Darrin Casper, the county’s deputy mayor for finance and administration, said he personally met with West Valley City officials in late August to inform them that no third installment of CARES funding would be coming.

“They were put on notice at that time,” he said.

Cottle, the city’s deputy manager, confirmed the August meeting with Casper, but said it was actually the city not receiving its second round of funding, not its third.

The city earned its second round of CARES money after the August meeting, Cottle said Oct. 15.

But Wilson and Casper said the “no postgraduate funding round” message has been echoed in the county’s regular Friday meetings with municipalities for weeks.
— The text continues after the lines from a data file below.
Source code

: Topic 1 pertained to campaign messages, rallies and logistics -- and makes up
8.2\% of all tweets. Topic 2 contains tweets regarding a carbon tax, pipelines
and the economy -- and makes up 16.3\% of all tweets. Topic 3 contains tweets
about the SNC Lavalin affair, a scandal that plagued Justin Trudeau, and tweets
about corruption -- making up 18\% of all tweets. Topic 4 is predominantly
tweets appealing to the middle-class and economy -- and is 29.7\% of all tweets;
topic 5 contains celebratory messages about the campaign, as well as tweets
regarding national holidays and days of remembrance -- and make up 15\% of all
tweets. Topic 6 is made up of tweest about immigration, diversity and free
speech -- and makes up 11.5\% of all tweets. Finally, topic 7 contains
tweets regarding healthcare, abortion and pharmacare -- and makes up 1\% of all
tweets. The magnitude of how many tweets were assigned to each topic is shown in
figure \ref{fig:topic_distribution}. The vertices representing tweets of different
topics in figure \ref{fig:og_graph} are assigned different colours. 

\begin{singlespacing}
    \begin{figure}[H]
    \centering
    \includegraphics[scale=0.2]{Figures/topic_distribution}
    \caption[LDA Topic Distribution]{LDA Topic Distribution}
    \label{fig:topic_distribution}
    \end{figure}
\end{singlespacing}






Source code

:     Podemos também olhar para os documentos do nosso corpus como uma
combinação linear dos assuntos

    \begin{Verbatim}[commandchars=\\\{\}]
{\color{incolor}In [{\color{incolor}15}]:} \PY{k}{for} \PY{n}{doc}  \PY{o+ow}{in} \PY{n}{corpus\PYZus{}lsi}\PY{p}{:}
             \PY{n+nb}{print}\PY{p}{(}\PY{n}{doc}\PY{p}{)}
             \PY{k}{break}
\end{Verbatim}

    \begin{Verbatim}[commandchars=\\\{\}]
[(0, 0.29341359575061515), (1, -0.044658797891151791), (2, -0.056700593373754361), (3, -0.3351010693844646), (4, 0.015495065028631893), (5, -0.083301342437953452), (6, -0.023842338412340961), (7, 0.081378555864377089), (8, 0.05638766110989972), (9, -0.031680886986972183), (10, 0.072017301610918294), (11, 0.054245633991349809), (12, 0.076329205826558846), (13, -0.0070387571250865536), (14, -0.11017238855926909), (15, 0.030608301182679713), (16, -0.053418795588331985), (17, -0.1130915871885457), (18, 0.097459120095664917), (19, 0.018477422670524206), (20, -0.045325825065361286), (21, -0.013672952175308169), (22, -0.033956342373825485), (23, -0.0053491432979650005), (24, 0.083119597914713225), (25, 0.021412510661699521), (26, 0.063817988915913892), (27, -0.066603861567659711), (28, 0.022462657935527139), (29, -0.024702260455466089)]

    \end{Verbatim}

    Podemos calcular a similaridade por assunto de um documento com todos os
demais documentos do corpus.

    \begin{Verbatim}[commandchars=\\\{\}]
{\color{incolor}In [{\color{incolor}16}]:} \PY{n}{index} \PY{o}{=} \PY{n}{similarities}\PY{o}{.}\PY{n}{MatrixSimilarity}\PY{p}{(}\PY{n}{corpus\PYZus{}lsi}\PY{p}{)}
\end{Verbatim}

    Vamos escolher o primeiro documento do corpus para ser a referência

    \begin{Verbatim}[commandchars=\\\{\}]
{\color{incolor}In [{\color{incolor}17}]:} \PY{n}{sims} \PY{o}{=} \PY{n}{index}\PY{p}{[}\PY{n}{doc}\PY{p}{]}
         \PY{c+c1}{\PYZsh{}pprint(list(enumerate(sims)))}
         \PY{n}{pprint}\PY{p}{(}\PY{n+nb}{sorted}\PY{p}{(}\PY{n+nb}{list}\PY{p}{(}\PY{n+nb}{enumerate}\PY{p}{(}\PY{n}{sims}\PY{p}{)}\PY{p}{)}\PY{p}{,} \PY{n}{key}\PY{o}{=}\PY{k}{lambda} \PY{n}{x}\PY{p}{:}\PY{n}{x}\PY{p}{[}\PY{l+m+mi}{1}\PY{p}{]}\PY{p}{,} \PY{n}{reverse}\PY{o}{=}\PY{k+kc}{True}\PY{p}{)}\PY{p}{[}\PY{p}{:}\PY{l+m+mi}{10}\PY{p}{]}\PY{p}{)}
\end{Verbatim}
The confusion may have arisen after the county warned cities they could receive last-minute dollars if the county couldn’t spend it all by the Dec. 30 deadline, county officials said, but those funds didn’t were not guaranteed.

“I think other cities would check it out as well,” Wilson added.

Salt Lake City Mayor Erin Mendenhall issued a statement via text message.

“We appreciate the county’s focus on ensuring we have the resources to roll out a vaccination plan,” she wrote. “We are also convinced that we need dollars now for economic recovery, before the health consequences are compounded by an even deeper economic crisis.”

Mendenhall’s office did not respond to a question about whether the statement meant she wanted a third round of CARES funding for Salt Lake City.

Reached by phone, Millcreek Mayor Jeff Silvestrini said he believed the county had been “fair and careful” with its pandemic funds. In addition to $3.6 million in direct CARES distribution, Wilson has earmarked $150,000 to set up a temporary overflow homeless shelter in Millcreek.

“I understand why West Valley has made the most noise about this, [but] they did not specify what they would spend this money on. If they do, I mean, give them some money,” Silvestrini said. “I don’t think we should give money just to give money.”

Pyle countered that West Valley City has a lot of ongoing pandemic costs.

“A lot of our frustration, a lot of this spending that we’re doing is so we can comply with the mayor’s statements,” which, Pyle added, the city supports. “We’re opening, closing, restricting, closing, preparing, buying equipment, cleaning and all those related expenses that we wouldn’t have in a year when we normally operate.”

He also acknowledged that his vocal complaints may have angered the mayor’s office, but he owed it to the residents of West Valley City to find more funding.

“What irritates me about this is that it’s not that difficult. It didn’t have to be so difficult,” Pyle said. “There’s really no need for this controversy.”